Emily Creswick Writer's Process Series: Chris Ankney

October 07, 2025
04:30 PM - 06:00 PM
La Plata Campus , Learning Resource Center (LR Building), Writing Center (Room 211) MAP

Emily Creswick Writer's Process Series: Chris Ankney (Poet) 

 

A close-up selfie of a man with a short beard and short gray hair, wearing a dark green shirt, against a blue brick wall and a fireplace in the background.

Christopher Ankney is originally from Defiance, Ohio. He graduated from Miami University in 2004 and earned his MFA in Poetry from Columbia College Chicago in 2006. His debut collection, "Hearsay," won the 2014 Jean Feldman Prize at Washington Writers’ Publishing House and was a finalist for the 2015 Ohioana Book Award for Poetry. The elegies which make up the book explore the mysterious death of a father and its impact on his young son and the family he left behind.

His two most recent manuscripts placed as semifinalists for 2025 Brittingham & Felix Pollak Prizes at the University of Wisconsin Press. "Dear Irreverence," explores themes of mental health, poverty, and white privilege and allyship in American before and during the COVID pandemic, while "Palatable Dust" centers on the West’s obsession with land rights that perpetually lead to dehumanizing “the other” via legal battles, war, and genocide, be it indigenous tribes, immigrants, or perceived political and cultural enemies.

Individual poems have appeared in dozens of American and international journals, including "Boston Review," "Dialogist, Electric Literature," "Gulf Coast," "Hunger Mountain," "The MacGuffin," "Panorama," and "Pleiades."

Ankney is an avid runner, mental and physical health advocate, and ally to all marginalized communities. These themes are apparent in both his writing and in his teaching. He enjoys singing, photography, and making people laugh.

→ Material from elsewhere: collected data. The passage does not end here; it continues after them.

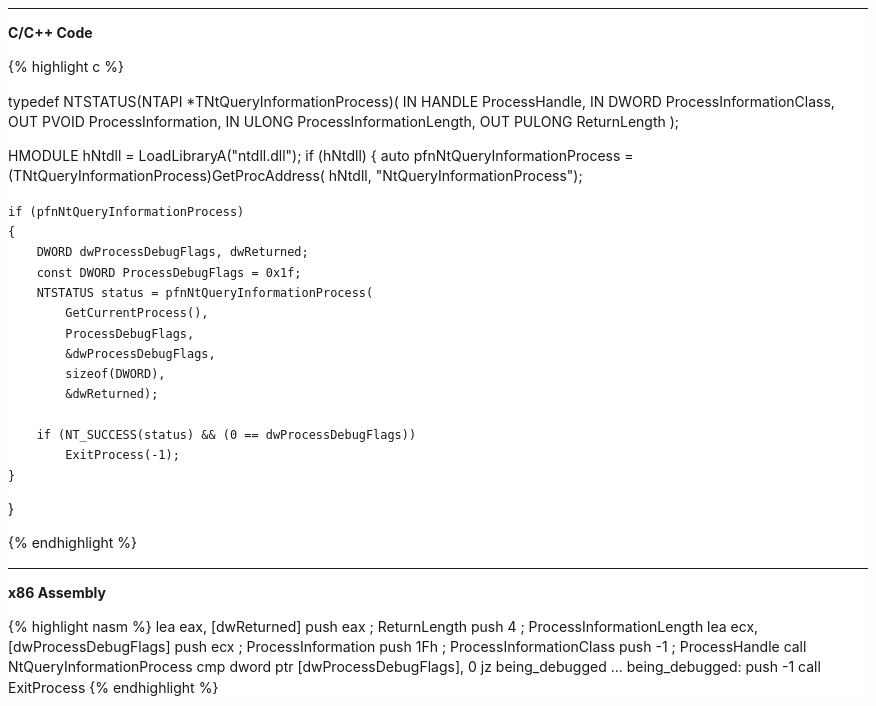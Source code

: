 <hr class="space">

<b>C/C++ Code</b>
<p></p>

{% highlight c %}

typedef NTSTATUS(NTAPI *TNtQueryInformationProcess)(
    IN HANDLE           ProcessHandle,
    IN DWORD            ProcessInformationClass,
    OUT PVOID           ProcessInformation,
    IN ULONG            ProcessInformationLength,
    OUT PULONG          ReturnLength
    );

HMODULE hNtdll = LoadLibraryA("ntdll.dll");
if (hNtdll)
{
    auto pfnNtQueryInformationProcess = (TNtQueryInformationProcess)GetProcAddress(
        hNtdll, "NtQueryInformationProcess");

    if (pfnNtQueryInformationProcess)
    {
        DWORD dwProcessDebugFlags, dwReturned;
        const DWORD ProcessDebugFlags = 0x1f;
        NTSTATUS status = pfnNtQueryInformationProcess(
            GetCurrentProcess(),
            ProcessDebugFlags,
            &dwProcessDebugFlags,
            sizeof(DWORD),
            &dwReturned);

        if (NT_SUCCESS(status) && (0 == dwProcessDebugFlags))
            ExitProcess(-1);
    }
}

{% endhighlight %}

<hr class="space">

<b>x86 Assembly</b>
<p></p>

{% highlight nasm %}
    lea eax, [dwReturned]
    push eax ; ReturnLength
    push 4   ; ProcessInformationLength
    lea ecx, [dwProcessDebugFlags]
    push ecx ; ProcessInformation
    push 1Fh ; ProcessInformationClass
    push -1  ; ProcessHandle
    call NtQueryInformationProcess
    cmp dword ptr [dwProcessDebugFlags], 0
    jz being_debugged
    ...
being_debugged:
    push -1
    call ExitProcess
{% endhighlight %}
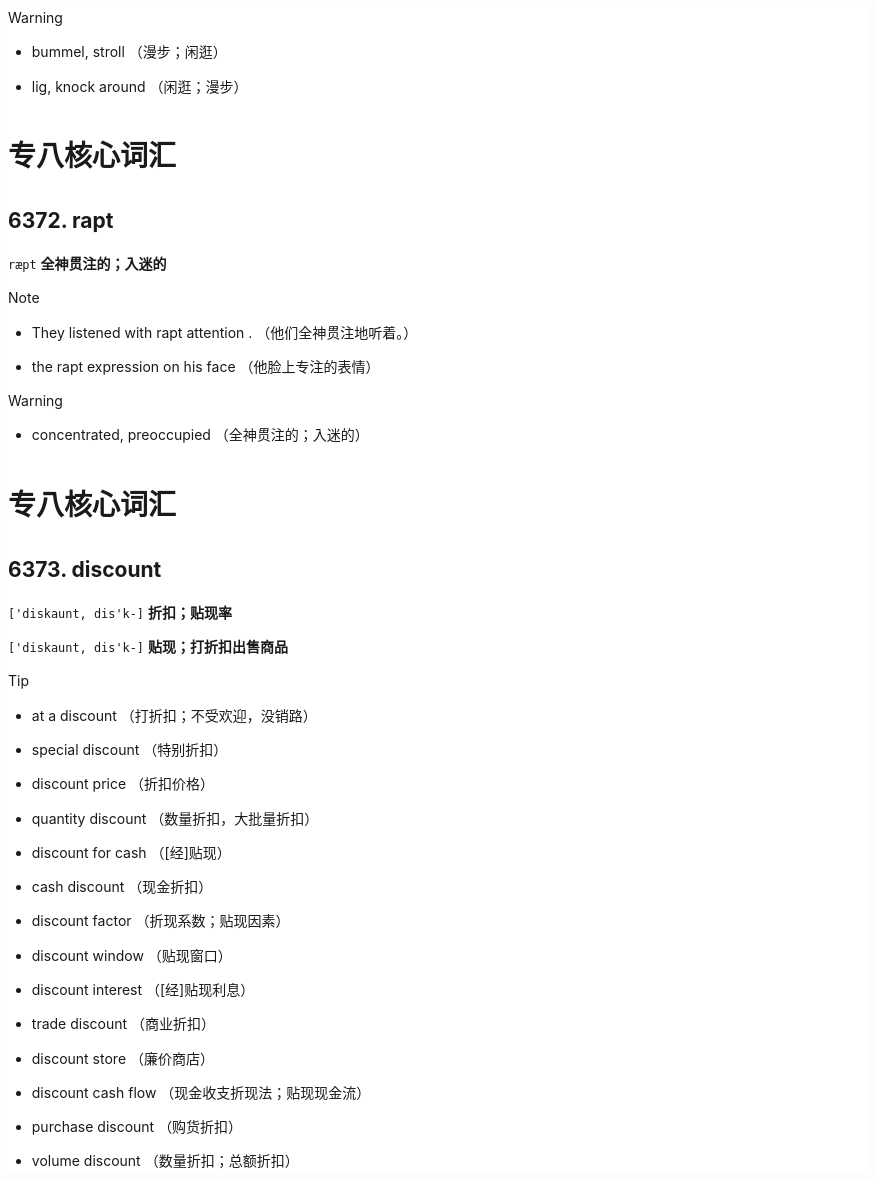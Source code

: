 > [!WARNING]
>
> - bummel, stroll （漫步；闲逛）
>
> - lig, knock around （闲逛；漫步）
>

# 专八核心词汇

## 6372. rapt

`ræpt`  **全神贯注的；入迷的**

> [!NOTE]
>
> - They listened with rapt attention . （他们全神贯注地听着。）
>
> - the rapt expression on his face （他脸上专注的表情）
>

> [!WARNING]
>
> - concentrated, preoccupied （全神贯注的；入迷的）
>

# 专八核心词汇

## 6373. discount

`['diskaunt, dis'k-]`  **折扣；贴现率**

`['diskaunt, dis'k-]`  **贴现；打折扣出售商品**

> [!TIP]
>
> - at a discount （打折扣；不受欢迎，没销路）
>
> - special discount （特别折扣）
>
> - discount price （折扣价格）
>
> - quantity discount （数量折扣，大批量折扣）
>
> - discount for cash （[经]贴现）
>
> - cash discount （现金折扣）
>
> - discount factor （折现系数；贴现因素）
>
> - discount window （贴现窗口）
>
> - discount interest （[经]贴现利息）
>
> - trade discount （商业折扣）
>
> - discount store （廉价商店）
>
> - discount cash flow （现金收支折现法；贴现现金流）
>
> - purchase discount （购货折扣）
>
> - volume discount （数量折扣；总额折扣）
>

He is a tenured professor of English at the College of Southern Maryland. His author website is www.christopherankney.com.

 

About the Emily Creswick Writer's Process Series

This is a monthly series for students, staff, faculty, and community members in which we bring local writers to the Writing Center to discuss writing processes. Events will occur on the first Tuesday of the month from 4:30 to 6 p.m. at the Writing Center.